Every record below should be repeated exactly, with the pictures left out.

── Information

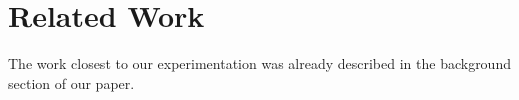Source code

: \section{Related Work} \label{sec:related}

The work closest to our experimentation was already described in the background
section of our paper.
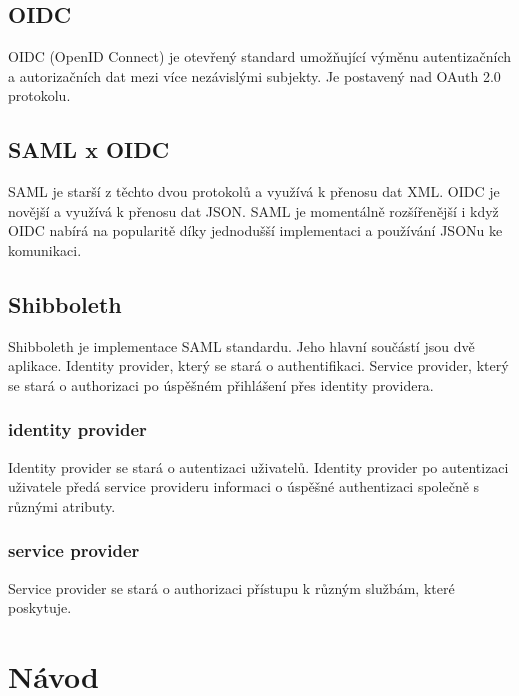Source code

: \section{OIDC}

OIDC (OpenID Connect) je otevřený standard umožňující výměnu autentizačních a autorizačních dat mezi více nezávislými subjekty. Je postavený nad OAuth 2.0 protokolu.\cite{OIDC}

\section{SAML x OIDC}

SAML je starší z těchto dvou protokolů a využívá k přenosu dat XML. OIDC je novější a využívá k přenosu dat JSON. 
SAML je momentálně rozšířenější i když OIDC nabírá na popularitě díky jednodušší implementaci a používání JSONu ke komunikaci.\cite{SAMLxOIDC}

\section{Shibboleth}

Shibboleth je implementace SAML standardu. Jeho hlavní součástí jsou dvě aplikace. Identity provider, který se stará o authentifikaci. Service provider, který se stará o authorizaci po úspěšném přihlášení přes identity providera. \cite{shibbolethWiki}

\subsection{identity provider}

Identity provider se stará o autentizaci uživatelů. Identity provider po autentizaci uživatele předá service provideru informaci o úspěšné authentizaci společně s různými atributy.

\subsection{service provider}

Service provider se stará o authorizaci přístupu k různým službám, které poskytuje. 

\subsection{}

\chapter{Návod}
\label{návod}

────

> [Result of the task]:
Source code

: \section{Related Work} \label{sec:related}

The work closest to our experimentation was already described in the background
section of our paper.
Source code

: \section{OIDC}

OIDC (OpenID Connect) je otevřený standard umožňující výměnu autentizačních a autorizačních dat mezi více nezávislými subjekty. Je postavený nad OAuth 2.0 protokolu.\cite{OIDC}

\section{SAML x OIDC}

SAML je starší z těchto dvou protokolů a využívá k přenosu dat XML. OIDC je novější a využívá k přenosu dat JSON. 
SAML je momentálně rozšířenější i když OIDC nabírá na popularitě díky jednodušší implementaci a používání JSONu ke komunikaci.\cite{SAMLxOIDC}

\section{Shibboleth}

Shibboleth je implementace SAML standardu. Jeho hlavní součástí jsou dvě aplikace. Identity provider, který se stará o authentifikaci. Service provider, který se stará o authorizaci po úspěšném přihlášení přes identity providera. \cite{shibbolethWiki}

\subsection{identity provider}

Identity provider se stará o autentizaci uživatelů. Identity provider po autentizaci uživatele předá service provideru informaci o úspěšné authentizaci společně s různými atributy.

\subsection{service provider}

Service provider se stará o authorizaci přístupu k různým službám, které poskytuje. 

\subsection{}

\chapter{Návod}
\label{návod}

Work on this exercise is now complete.